Question

Let f(x, y) be a periodic function satisfying the condition $f\left( x,y \right)=f\left( 2x+2y \right),\left( 2y-2x \right)\forall x,y\in R$. Now, define a function g by $g\left( x \right)=f\left( {{2}^{x}},0 \right)$. Then, show g(x) is a periodic function, find its period?

Answer 1

Hint: The above given function is a periodic function. A periodic function is a function that repeats its values at regular intervals. Or we can say a function with a graph that repeats identically from left to right. It can be represented by $f\left( x \right)=f\left( x+p \right)$. We have to find the period of the given function. The period is the horizontal distance required for a complete cycle of graph.

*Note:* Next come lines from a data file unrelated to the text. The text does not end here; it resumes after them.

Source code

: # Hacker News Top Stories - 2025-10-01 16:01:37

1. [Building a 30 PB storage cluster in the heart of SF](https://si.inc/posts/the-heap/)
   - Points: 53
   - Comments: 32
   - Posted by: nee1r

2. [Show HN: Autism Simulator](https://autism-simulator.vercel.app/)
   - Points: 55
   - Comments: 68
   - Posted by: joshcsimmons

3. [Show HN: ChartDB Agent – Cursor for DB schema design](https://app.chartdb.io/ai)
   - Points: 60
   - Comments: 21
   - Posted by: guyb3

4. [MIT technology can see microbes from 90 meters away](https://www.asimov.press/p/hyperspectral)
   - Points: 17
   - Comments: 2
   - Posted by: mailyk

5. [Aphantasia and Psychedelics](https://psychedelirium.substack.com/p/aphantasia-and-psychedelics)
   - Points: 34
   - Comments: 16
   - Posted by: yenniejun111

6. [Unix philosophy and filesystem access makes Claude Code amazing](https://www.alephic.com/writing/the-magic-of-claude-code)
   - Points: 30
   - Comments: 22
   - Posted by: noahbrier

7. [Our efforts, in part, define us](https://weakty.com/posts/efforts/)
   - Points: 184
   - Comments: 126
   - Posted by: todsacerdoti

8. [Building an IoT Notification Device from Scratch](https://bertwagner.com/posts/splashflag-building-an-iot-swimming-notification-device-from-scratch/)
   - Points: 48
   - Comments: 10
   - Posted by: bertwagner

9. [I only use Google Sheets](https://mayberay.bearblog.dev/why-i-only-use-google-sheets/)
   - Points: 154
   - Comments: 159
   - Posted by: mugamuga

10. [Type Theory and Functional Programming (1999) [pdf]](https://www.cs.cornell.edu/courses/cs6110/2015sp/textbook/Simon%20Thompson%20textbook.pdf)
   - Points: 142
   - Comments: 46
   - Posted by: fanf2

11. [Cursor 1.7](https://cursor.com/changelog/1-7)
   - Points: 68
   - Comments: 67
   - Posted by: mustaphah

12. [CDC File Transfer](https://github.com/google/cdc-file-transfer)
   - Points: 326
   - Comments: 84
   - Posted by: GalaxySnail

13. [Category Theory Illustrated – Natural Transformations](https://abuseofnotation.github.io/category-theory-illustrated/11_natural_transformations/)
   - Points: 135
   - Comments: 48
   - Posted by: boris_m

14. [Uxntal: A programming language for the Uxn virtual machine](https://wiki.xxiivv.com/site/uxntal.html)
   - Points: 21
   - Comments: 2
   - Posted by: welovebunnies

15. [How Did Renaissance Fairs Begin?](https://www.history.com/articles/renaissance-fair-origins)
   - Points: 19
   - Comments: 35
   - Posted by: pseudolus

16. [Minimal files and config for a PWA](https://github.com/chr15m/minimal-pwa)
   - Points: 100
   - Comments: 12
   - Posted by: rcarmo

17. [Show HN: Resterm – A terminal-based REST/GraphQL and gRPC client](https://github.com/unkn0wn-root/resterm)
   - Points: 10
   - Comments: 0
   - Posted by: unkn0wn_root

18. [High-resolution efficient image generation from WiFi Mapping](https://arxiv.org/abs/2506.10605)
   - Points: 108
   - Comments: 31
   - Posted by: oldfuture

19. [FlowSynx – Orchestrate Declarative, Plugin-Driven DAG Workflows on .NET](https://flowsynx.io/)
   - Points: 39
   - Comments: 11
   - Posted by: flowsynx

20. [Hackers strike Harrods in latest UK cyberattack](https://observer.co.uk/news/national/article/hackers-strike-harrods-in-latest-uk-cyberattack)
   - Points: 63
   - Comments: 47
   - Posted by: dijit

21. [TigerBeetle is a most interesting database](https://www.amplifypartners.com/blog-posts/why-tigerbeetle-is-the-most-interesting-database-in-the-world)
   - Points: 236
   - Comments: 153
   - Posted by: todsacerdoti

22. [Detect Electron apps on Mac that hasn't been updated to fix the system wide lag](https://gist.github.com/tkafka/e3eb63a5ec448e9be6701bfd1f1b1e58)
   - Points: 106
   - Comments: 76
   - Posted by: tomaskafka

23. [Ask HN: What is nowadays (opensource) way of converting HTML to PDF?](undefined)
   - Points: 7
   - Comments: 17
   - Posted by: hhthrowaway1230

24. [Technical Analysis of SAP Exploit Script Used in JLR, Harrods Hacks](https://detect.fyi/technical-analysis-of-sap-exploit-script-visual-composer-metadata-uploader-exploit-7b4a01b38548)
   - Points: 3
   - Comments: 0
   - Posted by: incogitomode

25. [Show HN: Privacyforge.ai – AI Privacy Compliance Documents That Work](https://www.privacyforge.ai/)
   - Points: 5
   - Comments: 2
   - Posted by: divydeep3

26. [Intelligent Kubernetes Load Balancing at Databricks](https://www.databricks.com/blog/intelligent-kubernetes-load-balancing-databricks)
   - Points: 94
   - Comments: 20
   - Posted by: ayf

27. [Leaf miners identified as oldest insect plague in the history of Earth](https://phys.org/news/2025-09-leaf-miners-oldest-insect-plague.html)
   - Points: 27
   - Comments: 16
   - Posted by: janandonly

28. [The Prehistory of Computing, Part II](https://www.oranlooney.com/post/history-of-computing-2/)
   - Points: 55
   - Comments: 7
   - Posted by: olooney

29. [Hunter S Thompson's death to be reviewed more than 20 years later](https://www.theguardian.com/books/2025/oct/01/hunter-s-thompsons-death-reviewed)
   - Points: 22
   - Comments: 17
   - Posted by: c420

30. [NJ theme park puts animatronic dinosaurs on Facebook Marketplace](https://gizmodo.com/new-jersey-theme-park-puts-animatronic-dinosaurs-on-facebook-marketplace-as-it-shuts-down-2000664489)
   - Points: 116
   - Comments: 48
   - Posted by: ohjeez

Complete step by step solution:
The given periodic function is:
$\Rightarrow f\left( x,y \right)=f\left( 2x+2y,2y-2x \right).......(1)$
Since it is a periodic function then it will repeat itself, then we can write is as:
$\Rightarrow f\left( 2x+2y,2y-2x \right)=f\left( 2\left( 2x+2y \right)+2\left( 2y-2x \right),2\left( 2y-2x \right)-2\left( 2x+2y \right) \right)$
Now simplify it
$\Rightarrow f\left( 2x+2y,2y-2x \right)=f\left[ 4x+4y+4y-4x,4y-4x-4x-4y \right]$
$\Rightarrow f\left( 2x+2y,2y-2x \right)=f\left( 8y,-8x \right)$
Now by equation (1), if we compare equation (1), and the above expression then we get
$\Rightarrow f\left( x,y \right)=f\left( 8y,-8x \right).....(2)$
Since it is a periodic function so we again repeat the process, then we get
$\begin{align}
  & \Rightarrow f\left( 8y,-8x \right)=f\left[ 8\left( -8x \right),-8\left( 8y \right) \right] \\
 & \Rightarrow f\left( 8y,-8x \right)=f\left( -64x,-64y \right) \\
\end{align}$
Now if we compare eq. (1), eq. (2), and the above expression, then we get
$\Rightarrow f\left( x,y \right)=f\left( 2x+2y,2y-2x \right)=f\left( 8y,-8x \right)=f\left( -64x,-64y \right)$
Now from the above equation, we get
$\Rightarrow f\left( x,y \right)=f\left( -64x,-64y \right)........(3)$
Again we will do same procedure, then we get
$\Rightarrow f\left( -64x,-64y \right)=f\left( -64\left( -64x \right),-64\left( -64y \right) \right)$
We know we can write $64={{2}^{6}}$ , putting the value in above expression, then we get
$\Rightarrow f\left( -64x,-64y \right)=f\left( -{{2}^{6}}\left( -{{2}^{6}}x \right),-{{2}^{6}}\left( -{{2}^{6}}y \right) \right)$
Now, we know that ${{a}^{x}}.{{a}^{y}}={{a}^{x+y}}$, now applying this in above equation, then we get
$\Rightarrow f\left( -64x,-64y \right)=f\left( {{2}^{12}}x,{{2}^{12}}y \right)$
Now from equation (3), we get
$\Rightarrow f\left( x,y \right)=f\left( {{2}^{12}}x,{{2}^{12}}y \right)$
Now we have prove that the function $g\left( x \right)=f\left( {{2}^{x}},0 \right)$is periodic, so from the above the expression, we get
$\Rightarrow g\left( x \right)=f\left( {{2}^{x}},0 \right)=f\left( {{2}^{12}}{{2}^{x}},0 \right)=f\left( {{2}^{12+x}},0 \right).......\left( 4 \right)$
Given, $g\left( x,0 \right)=f\left( {{2}^{x}},0 \right)$
Now from equation (4), we get
$\begin{align}
  & \Rightarrow g\left( x,0 \right)=f\left( {{2}^{x}},0 \right)=f\left( {{2}^{12+x}},0 \right) \\
 & \Rightarrow g\left( x,0 \right)=g\left( x+12,0 \right) \\
\end{align}$
Hence g(x) is a periodic function and its period is $12$.

Note: It is not hard to check the periodic function of any function. To determine the periodicity and period of a function, we follow some steps:
1 Put f(x+T)=f(x)
2 If there exists a positive number “T” satisfying equation in “1” and it is independent of “X”, then f(x) is periodic.
3 The least value of “T” is the period of the periodic function.